Moving in the for the kill, Sevine hefted her axe up, where it soared in a downwards motion at his head. The Dunmer had not lost his shield, and again deflected her attack. She swung again, and again, the axe swinging faster and faster as she aimed to kill him then and there. Yet his shield prevented her from finishing him off.

Without delay, Sevine drove her foot up, catching the lip of his shield, and knocking it away. Not off his arm, but the move left his torso exposed. Fear flashed in his crimson eyes as he struggled to free himself. Her lips curled over her teeth into a snarl, her axe rose up to deliver the killing blow when a burst of iron-hot fire erupted in her knee. The Dunmer had retrieved a dagger at his belt, and drove it into the tender muscles.

“Hyargh!” She bellowed, and sank to one knee, freeing the Dunmer. He took the newfound freedom, and reclaimed his sword.

A gleam of metal sailed over her head as he misjudged his strike. Sevine lurched forward and tackled him to the ground, her axe falling away as she straddled his hips. Her hands curled around his windpipe as she sought to choke the very life from him. His crimson eyes were wide, bulging in their sockets as his ash-grey hands clawed at hers. He tried to buck her off, but she squeezed him tighter with her thighs, riding him like a bucking horse. The snarl on her face turned into a bloodthirsty grin, she squeezed tighter when the muscle around her wounded knee seized up. In the midst of fighting, Sevine had forgotten to remove the blade. When the Dunmer had tried to buck her off, the blade shifted, tearing more flesh as it cut through her knee like hot iron. She hissed in pain and recoiled.

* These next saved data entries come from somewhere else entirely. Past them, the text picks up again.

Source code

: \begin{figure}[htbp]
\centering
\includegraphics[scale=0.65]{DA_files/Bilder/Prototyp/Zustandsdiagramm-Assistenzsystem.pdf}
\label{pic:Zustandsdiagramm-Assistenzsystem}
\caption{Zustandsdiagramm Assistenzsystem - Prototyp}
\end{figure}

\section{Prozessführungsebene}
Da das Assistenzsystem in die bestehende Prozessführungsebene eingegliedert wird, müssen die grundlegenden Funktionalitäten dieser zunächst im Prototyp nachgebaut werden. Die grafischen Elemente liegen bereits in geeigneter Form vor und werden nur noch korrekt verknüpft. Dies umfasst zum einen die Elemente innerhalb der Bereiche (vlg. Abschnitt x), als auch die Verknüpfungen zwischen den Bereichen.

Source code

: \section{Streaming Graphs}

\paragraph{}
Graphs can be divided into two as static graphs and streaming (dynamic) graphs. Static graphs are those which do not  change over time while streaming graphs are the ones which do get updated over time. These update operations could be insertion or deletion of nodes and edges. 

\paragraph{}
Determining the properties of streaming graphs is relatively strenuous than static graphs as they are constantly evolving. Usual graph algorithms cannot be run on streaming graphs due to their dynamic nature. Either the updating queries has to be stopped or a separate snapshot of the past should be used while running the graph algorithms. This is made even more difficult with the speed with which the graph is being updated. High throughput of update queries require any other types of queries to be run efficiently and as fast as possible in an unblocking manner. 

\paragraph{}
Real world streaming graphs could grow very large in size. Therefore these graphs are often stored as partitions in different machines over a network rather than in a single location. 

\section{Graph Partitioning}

Taking a chance again, the Dunmer bucked again, this time sending Sevine rolling off him. He gasped for air, welcoming the sensation of breathing. As he tried to gather himself, Sevine retrieved the Mer’s dagger in her knee and lunged for him, this time wielding the bloodied blade in her right hand. She fell atop him again where she drove the blade into his backside. He screamed a scream so terrible, some might think it were a woman. A boot kick to the side of her face knocked her off him, and this time it was the Dunmer holding her down. Sevine’s instincts kicked in as he tried to do the same to her, choking her to death. She caught one of his hands while the other one squeezed. With her free hand, Sevine swung a fist at his temple. It did little to faze him, and there they lay, locked in a death struggle, each had a taste for blood.